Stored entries
>>>>>
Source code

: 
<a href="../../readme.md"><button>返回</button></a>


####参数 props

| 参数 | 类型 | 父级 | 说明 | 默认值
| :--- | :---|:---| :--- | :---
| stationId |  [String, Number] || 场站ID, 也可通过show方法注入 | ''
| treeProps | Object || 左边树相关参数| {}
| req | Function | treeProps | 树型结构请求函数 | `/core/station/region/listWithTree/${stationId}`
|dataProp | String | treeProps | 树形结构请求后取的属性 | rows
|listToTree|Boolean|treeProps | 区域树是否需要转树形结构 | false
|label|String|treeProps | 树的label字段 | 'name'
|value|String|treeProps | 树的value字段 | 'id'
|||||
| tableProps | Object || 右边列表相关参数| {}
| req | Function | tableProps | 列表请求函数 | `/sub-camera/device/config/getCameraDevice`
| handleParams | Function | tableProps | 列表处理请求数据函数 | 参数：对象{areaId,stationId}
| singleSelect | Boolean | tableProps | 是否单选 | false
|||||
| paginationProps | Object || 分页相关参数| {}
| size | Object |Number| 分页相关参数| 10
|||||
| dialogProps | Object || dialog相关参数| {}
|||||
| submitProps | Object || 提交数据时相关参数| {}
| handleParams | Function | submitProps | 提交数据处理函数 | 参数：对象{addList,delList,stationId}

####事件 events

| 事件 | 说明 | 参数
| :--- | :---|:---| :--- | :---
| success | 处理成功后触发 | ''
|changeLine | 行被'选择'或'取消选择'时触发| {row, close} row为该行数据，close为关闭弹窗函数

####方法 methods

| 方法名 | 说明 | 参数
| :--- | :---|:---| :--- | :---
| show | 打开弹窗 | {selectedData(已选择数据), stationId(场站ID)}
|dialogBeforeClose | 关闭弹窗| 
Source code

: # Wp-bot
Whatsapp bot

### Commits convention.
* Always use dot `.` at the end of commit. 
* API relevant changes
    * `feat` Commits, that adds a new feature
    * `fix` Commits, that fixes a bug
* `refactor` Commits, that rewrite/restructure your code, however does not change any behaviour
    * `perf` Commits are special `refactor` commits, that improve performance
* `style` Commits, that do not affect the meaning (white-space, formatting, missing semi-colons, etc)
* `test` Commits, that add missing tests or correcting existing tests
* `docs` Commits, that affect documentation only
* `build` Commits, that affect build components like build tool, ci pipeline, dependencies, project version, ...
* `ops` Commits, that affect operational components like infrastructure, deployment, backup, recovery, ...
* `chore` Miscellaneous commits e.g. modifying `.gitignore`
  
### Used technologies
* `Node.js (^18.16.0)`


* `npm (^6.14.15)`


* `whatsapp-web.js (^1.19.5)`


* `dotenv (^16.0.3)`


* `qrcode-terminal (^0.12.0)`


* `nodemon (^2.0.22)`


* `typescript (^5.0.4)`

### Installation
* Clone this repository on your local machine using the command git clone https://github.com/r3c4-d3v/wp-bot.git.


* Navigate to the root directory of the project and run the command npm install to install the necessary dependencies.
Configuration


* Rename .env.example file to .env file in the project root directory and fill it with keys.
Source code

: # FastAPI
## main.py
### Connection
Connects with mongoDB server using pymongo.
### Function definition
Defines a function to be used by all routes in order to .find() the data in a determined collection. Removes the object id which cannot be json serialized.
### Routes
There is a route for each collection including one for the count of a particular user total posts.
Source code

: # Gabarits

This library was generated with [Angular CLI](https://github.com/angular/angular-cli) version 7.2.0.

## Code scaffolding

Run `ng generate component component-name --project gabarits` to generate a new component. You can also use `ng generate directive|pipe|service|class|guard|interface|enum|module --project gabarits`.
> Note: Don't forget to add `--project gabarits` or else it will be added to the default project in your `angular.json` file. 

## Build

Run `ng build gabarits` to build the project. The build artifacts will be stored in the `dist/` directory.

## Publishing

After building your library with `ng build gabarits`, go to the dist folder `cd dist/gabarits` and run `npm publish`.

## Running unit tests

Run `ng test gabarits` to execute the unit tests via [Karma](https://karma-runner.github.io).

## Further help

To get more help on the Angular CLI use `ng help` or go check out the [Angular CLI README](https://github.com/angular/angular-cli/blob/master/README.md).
<<<<<
THE TASK:
Quote exactly the stretch of lines above that starts at the first one and ends at the line with "show | 打开弹窗", and nothing beyond it.

OUTPUT OF THE TASK:
Source code

: 
<a href="../../readme.md"><button>返回</button></a>


####参数 props

| 参数 | 类型 | 父级 | 说明 | 默认值
| :--- | :---|:---| :--- | :---
| stationId |  [String, Number] || 场站ID, 也可通过show方法注入 | ''
| treeProps | Object || 左边树相关参数| {}
| req | Function | treeProps | 树型结构请求函数 | `/core/station/region/listWithTree/${stationId}`
|dataProp | String | treeProps | 树形结构请求后取的属性 | rows
|listToTree|Boolean|treeProps | 区域树是否需要转树形结构 | false
|label|String|treeProps | 树的label字段 | 'name'
|value|String|treeProps | 树的value字段 | 'id'
|||||
| tableProps | Object || 右边列表相关参数| {}
| req | Function | tableProps | 列表请求函数 | `/sub-camera/device/config/getCameraDevice`
| handleParams | Function | tableProps | 列表处理请求数据函数 | 参数：对象{areaId,stationId}
| singleSelect | Boolean | tableProps | 是否单选 | false
|||||
| paginationProps | Object || 分页相关参数| {}
| size | Object |Number| 分页相关参数| 10
|||||
| dialogProps | Object || dialog相关参数| {}
|||||
| submitProps | Object || 提交数据时相关参数| {}
| handleParams | Function | submitProps | 提交数据处理函数 | 参数：对象{addList,delList,stationId}

####事件 events

| 事件 | 说明 | 参数
| :--- | :---|:---| :--- | :---
| success | 处理成功后触发 | ''
|changeLine | 行被'选择'或'取消选择'时触发| {row, close} row为该行数据，close为关闭弹窗函数

####方法 methods

| 方法名 | 说明 | 参数
| :--- | :---|:---| :--- | :---
| show | 打开弹窗 | {selectedData(已选择数据), stationId(场站ID)}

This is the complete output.